PROBLEM TO WORK ON:
For the string "development", state the number of lines in the data that contain it, and nothing else.

———

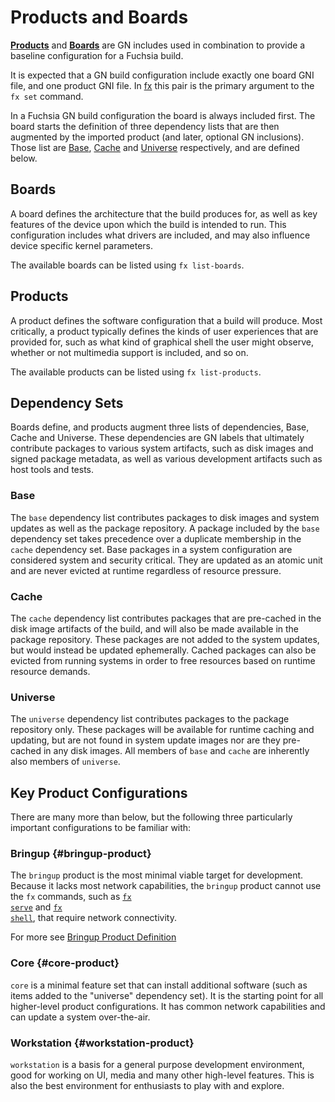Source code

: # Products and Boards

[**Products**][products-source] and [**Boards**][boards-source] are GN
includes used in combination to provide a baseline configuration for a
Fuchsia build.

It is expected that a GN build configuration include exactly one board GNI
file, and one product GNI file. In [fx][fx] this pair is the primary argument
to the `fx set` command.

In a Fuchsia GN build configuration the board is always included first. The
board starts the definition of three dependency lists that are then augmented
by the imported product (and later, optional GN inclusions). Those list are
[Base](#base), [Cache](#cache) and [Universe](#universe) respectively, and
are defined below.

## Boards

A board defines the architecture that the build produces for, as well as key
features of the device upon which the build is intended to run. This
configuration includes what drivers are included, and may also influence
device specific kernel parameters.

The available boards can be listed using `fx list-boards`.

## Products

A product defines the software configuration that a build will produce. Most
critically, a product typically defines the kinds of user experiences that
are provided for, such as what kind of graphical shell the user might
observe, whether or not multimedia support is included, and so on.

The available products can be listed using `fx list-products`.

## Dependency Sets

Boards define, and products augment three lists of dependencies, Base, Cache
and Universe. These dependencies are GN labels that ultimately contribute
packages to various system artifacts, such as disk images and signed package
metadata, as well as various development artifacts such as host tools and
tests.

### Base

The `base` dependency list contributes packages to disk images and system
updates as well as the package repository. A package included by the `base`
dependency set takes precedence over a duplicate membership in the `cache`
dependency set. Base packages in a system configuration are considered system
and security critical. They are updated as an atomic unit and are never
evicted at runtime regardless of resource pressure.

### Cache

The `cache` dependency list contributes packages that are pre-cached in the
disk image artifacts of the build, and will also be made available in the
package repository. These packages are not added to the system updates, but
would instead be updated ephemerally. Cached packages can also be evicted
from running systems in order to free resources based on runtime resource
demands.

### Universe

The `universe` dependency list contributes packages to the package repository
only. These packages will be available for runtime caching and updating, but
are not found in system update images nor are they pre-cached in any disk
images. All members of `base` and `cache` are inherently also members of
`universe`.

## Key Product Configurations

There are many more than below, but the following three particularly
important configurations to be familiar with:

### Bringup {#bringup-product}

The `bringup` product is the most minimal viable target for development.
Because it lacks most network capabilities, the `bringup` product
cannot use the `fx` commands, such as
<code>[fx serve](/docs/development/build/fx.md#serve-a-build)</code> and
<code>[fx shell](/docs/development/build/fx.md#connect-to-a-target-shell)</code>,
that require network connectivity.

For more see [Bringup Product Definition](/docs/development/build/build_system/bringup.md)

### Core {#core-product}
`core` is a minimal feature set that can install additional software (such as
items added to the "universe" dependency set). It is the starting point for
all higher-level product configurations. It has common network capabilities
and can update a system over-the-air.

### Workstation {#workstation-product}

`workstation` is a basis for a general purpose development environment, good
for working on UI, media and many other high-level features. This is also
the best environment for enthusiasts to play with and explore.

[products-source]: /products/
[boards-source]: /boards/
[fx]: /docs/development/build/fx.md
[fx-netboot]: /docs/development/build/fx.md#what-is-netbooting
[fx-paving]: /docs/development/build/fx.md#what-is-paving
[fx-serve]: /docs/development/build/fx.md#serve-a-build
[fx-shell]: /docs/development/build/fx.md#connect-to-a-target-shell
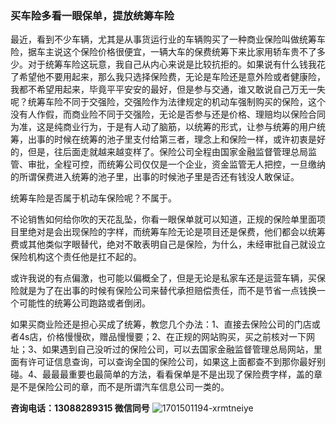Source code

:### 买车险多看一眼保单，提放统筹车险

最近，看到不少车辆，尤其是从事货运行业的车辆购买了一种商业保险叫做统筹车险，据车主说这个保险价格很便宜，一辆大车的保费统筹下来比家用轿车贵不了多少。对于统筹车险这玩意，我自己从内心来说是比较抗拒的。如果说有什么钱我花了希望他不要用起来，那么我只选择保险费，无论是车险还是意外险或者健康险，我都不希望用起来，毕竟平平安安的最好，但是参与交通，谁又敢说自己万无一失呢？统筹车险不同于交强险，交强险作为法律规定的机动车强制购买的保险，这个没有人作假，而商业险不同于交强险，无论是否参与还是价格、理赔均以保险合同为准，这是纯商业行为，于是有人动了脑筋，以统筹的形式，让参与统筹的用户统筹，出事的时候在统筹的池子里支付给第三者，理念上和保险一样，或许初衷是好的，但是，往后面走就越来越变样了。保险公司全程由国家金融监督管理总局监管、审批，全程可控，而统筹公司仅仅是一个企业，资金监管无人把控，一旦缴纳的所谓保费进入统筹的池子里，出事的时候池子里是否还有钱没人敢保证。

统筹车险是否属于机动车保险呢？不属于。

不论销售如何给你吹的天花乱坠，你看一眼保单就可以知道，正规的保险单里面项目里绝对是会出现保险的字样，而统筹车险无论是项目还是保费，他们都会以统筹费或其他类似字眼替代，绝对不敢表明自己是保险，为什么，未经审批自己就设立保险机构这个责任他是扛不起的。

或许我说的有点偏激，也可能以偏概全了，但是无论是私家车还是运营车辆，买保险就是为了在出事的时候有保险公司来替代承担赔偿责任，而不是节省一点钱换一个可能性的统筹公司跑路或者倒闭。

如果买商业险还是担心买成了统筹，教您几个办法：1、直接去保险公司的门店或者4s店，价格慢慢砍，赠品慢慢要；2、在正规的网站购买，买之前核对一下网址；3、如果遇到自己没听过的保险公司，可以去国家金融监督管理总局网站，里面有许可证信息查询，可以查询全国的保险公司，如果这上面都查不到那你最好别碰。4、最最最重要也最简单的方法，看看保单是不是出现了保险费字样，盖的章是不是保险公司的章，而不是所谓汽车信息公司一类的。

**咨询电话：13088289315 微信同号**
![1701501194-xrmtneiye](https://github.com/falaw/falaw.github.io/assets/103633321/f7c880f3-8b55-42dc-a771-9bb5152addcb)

———

RESULT:
11